22La partie III est consacrée aux calendriers de mise en couple et de constitution de la famille, à travers trois contributions. Magali Mazuy et Isabelle Robert-Bobée s’intéressent ainsi aux différentes variables jouant sur les processus d’entrée dans l’âge adulte et à ses différentes étapes. L’objectif de l’article est de mettre en évidence des différences en termes de calendrier de constitution des familles pour les femmes et les hommes selon l’âge de fin des études et les générations, et d’intensité de la conjugalité et de la fécondité. La contribution de France Prioux se concentre sur l’âge à la première union, en mettant en évidence un allongement du calendrier de mise en première union depuis vingt-cinq ans, moindre cependant que celui du premier mariage. L’article suivant, de Francine Cassan, Magali Mazuy et François Clanché, s’intéresse plus spécifiquement à « l’après » mise en union, soit à la proportion d’adultes en couple, mariés ou non, et aux différences, entre hommes et femmes, de comportements de remise en couple après une rupture.
23Dans la continuité de cette étude sur les vies de couple, la partie IV traite de ce que nous avons appelé les configurations parentales dans leur diversité, en se plaçant davantage du côté des enfants. Les ruptures conjugales ont-elles une influence sur l’âge au départ des enfants du foyer parental ? C’est à cette question que répond Catherine Villeneuve-Gokalp en utilisant l’enquête EHF 99 parmi plusieurs sources de données. Ces ruptures conjugales conduisent souvent à la formation de familles dites « monoparentales » et de familles recomposées, thématiques étudiées respectivement par Elisabeth Algava et Corinne Barre. Le thème de l’augmentation de l’âge à la première union et à la filiation est par ailleurs repris dans la contribution de Marc Bessin, d’Hervé Levilain, et d’Arnaud Régnier-Loilier sur la « parenté tardive » (soit par convention à plus de 40 ans pour les femmes et 45 ans pour les hommes), phénomène lié en partie aux recompositions familiales. Lorsque l’enfant tarde à venir, un certain nombre de couples décident d’en adopter un.
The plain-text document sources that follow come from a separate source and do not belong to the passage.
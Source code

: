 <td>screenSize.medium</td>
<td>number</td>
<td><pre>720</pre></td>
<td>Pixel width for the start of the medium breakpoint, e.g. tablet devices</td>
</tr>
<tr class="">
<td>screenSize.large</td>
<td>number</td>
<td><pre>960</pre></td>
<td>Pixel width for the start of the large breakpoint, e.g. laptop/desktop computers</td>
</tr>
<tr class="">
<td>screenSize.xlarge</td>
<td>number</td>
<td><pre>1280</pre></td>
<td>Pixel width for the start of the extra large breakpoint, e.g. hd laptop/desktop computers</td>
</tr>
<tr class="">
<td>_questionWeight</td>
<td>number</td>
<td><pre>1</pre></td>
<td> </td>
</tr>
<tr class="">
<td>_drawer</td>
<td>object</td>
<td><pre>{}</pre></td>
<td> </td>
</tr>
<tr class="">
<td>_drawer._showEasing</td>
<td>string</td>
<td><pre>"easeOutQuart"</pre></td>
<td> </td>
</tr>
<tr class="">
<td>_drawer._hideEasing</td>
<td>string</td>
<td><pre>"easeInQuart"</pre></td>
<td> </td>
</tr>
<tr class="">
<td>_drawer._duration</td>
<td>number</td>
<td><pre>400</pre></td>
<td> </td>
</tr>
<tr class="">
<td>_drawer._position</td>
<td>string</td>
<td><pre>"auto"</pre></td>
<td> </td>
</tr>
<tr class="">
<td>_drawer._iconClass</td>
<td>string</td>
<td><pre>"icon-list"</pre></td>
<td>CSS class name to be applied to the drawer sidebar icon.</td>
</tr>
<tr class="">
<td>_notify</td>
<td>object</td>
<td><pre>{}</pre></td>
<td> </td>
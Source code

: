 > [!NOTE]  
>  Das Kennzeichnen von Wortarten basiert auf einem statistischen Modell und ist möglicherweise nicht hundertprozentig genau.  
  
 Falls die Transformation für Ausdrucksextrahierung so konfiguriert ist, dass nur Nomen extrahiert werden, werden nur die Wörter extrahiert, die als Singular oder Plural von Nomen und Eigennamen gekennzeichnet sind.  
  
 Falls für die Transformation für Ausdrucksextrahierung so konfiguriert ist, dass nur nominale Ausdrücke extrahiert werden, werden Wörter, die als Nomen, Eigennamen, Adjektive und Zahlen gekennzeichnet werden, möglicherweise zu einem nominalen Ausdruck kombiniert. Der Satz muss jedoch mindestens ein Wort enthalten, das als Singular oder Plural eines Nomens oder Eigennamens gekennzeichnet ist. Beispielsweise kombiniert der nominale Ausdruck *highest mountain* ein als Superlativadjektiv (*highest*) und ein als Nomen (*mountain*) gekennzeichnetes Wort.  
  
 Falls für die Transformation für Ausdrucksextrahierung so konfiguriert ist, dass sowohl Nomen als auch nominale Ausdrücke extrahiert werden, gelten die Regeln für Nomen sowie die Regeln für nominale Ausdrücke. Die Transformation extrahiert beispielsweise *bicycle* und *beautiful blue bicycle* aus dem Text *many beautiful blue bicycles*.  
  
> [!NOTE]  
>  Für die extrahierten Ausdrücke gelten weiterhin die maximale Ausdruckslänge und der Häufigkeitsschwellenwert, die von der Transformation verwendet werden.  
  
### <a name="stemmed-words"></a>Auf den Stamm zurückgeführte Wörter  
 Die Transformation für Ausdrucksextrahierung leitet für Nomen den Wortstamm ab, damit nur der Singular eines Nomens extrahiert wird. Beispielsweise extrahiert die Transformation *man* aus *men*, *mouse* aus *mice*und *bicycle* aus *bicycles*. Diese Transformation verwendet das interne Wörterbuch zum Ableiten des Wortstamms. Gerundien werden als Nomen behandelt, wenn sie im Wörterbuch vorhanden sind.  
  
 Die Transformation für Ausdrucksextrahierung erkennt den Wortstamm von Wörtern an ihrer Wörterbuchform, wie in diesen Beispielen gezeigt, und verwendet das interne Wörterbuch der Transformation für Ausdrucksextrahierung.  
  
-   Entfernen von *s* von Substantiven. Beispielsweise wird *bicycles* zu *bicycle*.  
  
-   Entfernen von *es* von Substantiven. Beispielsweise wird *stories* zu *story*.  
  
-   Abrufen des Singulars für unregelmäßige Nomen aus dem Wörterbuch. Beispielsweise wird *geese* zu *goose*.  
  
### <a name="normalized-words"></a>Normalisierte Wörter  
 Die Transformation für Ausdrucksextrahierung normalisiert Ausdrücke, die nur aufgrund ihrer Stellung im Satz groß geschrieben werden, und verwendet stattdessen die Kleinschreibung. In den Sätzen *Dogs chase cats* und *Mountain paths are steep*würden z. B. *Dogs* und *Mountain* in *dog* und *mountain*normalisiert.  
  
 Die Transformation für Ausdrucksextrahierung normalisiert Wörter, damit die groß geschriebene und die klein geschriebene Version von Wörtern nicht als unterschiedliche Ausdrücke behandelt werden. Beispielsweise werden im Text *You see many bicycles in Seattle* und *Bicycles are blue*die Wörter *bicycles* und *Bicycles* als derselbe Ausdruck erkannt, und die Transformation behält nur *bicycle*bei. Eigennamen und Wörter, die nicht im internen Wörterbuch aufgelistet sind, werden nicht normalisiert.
À partir de l’enquête EHF de 1999, qui comporte pour la première fois des questions sur les enfants adoptés, Juliette Halifax étudie les caractéristiques des familles dans lesquelles sont accueillis ces enfants, cette enquête étant « la seule source de données concernant les adoptions françaises sur une aussi longue période et se situant à l’échelle nationale ».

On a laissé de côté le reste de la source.